> [Exercise aim]: Exact repetition, please: start with the line where "### Fedora COPR" appears and stop after the final line of the records.

(Items listed in a dataset)
+ + + +

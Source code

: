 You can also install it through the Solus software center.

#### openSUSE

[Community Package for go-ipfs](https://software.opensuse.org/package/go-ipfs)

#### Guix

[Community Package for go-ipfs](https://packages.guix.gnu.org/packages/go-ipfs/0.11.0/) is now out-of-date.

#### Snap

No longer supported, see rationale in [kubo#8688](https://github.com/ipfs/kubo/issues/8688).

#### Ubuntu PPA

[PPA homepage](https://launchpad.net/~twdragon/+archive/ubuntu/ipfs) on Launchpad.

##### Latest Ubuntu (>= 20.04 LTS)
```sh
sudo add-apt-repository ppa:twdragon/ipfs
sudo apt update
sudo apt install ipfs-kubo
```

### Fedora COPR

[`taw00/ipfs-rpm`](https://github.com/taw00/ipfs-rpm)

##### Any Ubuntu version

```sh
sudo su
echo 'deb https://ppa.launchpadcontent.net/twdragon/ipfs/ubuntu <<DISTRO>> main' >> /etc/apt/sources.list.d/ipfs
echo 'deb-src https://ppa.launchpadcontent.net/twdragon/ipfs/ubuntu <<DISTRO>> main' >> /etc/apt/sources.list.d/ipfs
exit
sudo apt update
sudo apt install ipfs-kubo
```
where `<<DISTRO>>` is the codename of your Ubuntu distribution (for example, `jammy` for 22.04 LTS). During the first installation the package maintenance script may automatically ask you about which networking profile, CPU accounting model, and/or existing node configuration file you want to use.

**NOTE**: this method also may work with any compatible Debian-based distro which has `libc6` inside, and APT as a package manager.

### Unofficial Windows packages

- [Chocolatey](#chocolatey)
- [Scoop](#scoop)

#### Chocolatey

+ + + +

> [Answer to the problem]:
### Fedora COPR

[`taw00/ipfs-rpm`](https://github.com/taw00/ipfs-rpm)

##### Any Ubuntu version

```sh
sudo su
echo 'deb https://ppa.launchpadcontent.net/twdragon/ipfs/ubuntu <<DISTRO>> main' >> /etc/apt/sources.list.d/ipfs
echo 'deb-src https://ppa.launchpadcontent.net/twdragon/ipfs/ubuntu <<DISTRO>> main' >> /etc/apt/sources.list.d/ipfs
exit
sudo apt update
sudo apt install ipfs-kubo
```
where `<<DISTRO>>` is the codename of your Ubuntu distribution (for example, `jammy` for 22.04 LTS). During the first installation the package maintenance script may automatically ask you about which networking profile, CPU accounting model, and/or existing node configuration file you want to use.

**NOTE**: this method also may work with any compatible Debian-based distro which has `libc6` inside, and APT as a package manager.

### Unofficial Windows packages

- [Chocolatey](#chocolatey)
- [Scoop](#scoop)

#### Chocolatey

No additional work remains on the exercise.